Question: How to avoid this kind of issue in a production environment in future? Please find attached the edge container logs. Thanks
Edge version 3.5.1EDGEPE tb-edge.log
Please note, after some time, TB Cloud is again showing that only one Device is active despite of receiving the telemetry data of other Devices from the Edge instance.
Hey @akseerali ,
I noticed errors in the logs that could be a major communication bug in the most recent release:
2023-07-01 17:00:08,479 [cloud-manager-71-thread-1] INFO o.t.s.s.cloud.CloudManagerService - Resetting seqIdOffset - new cycle started
2023-07-01 17:00:08,482 [cloud-manager-71-thread-1] WARN o.t.s.s.cloud.CloudManagerService - Failed to process messages handling!
java.lang.IndexOutOfBoundsException: Index: -1
at java.base/java.util.Collections$EmptyList.get(Collections.java:4483)
```
and
2023-07-01 16:58:46,293 [grpc-default-executor-66] ERROR o.t.s.s.cloud.CloudManagerService - [dd8f4df7-bcbe-b548-70f5-bc2b400fb8a4] Msg processing failed! Error msg: For requests intended only for the leader, this error indicates that the broker is not the current leader. For requests intended for any replica, this error indicates that the broker is not a replica of the topic partition.
I plan to investigate these issues and prepare a hotfix for the 3.5.1 release. I'll update this ticket as soon as the hotfix is ready. My goal is to have the hotfix released by tomorrow.

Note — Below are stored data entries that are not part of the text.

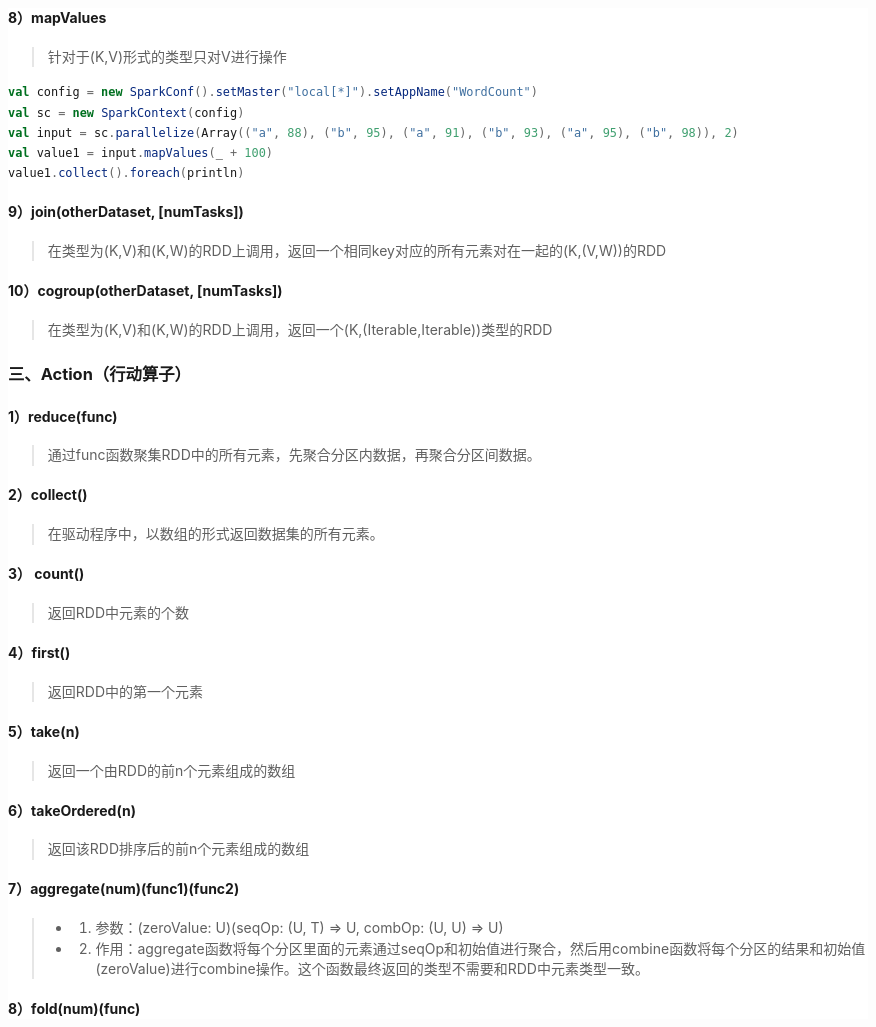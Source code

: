 #### 8）mapValues
 
> 针对于(K,V)形式的类型只对V进行操作

```scala
val config = new SparkConf().setMaster("local[*]").setAppName("WordCount")
val sc = new SparkContext(config)
val input = sc.parallelize(Array(("a", 88), ("b", 95), ("a", 91), ("b", 93), ("a", 95), ("b", 98)), 2)
val value1 = input.mapValues(_ + 100)
value1.collect().foreach(println)
```

#### 9）join(otherDataset, [numTasks])

> 在类型为(K,V)和(K,W)的RDD上调用，返回一个相同key对应的所有元素对在一起的(K,(V,W))的RDD



####  10）cogroup(otherDataset, [numTasks])

> 在类型为(K,V)和(K,W)的RDD上调用，返回一个(K,(Iterable<V>,Iterable<W>))类型的RDD


### 三、Action（行动算子）

#### 1）reduce(func)

> 通过func函数聚集RDD中的所有元素，先聚合分区内数据，再聚合分区间数据。

#### 2）collect()

> 在驱动程序中，以数组的形式返回数据集的所有元素。

#### 3） count()

> 返回RDD中元素的个数

#### 4）first()

> 返回RDD中的第一个元素

#### 5）take(n)

> 返回一个由RDD的前n个元素组成的数组

#### 6）takeOrdered(n)

> 返回该RDD排序后的前n个元素组成的数组

#### 7）aggregate(num)(func1)(func2)

> - 1. 参数：(zeroValue: U)(seqOp: (U, T) ⇒ U, combOp: (U, U) ⇒ U)
> - 2. 作用：aggregate函数将每个分区里面的元素通过seqOp和初始值进行聚合，然后用combine函数将每个分区的结果和初始值(zeroValue)进行combine操作。这个函数最终返回的类型不需要和RDD中元素类型一致。

#### 8）fold(num)(func)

The hotfix for the Community Edition, CE 3.5.1.1, has been completed and released. You can find it at this link: https://github.com/thingsboard/thingsboard-edge/releases/tag/v3.5.1.1
The specific commit that addresses the IndexOutOfBoundException issue can be found here: https://github.com/thingsboard/thingsboard-edge/commit/db947eccd63e4b9d498d37c213c95d9f73a2124c
The Professional Edition hotfix, PE 3.5.1.1, is on its way and will be available soon.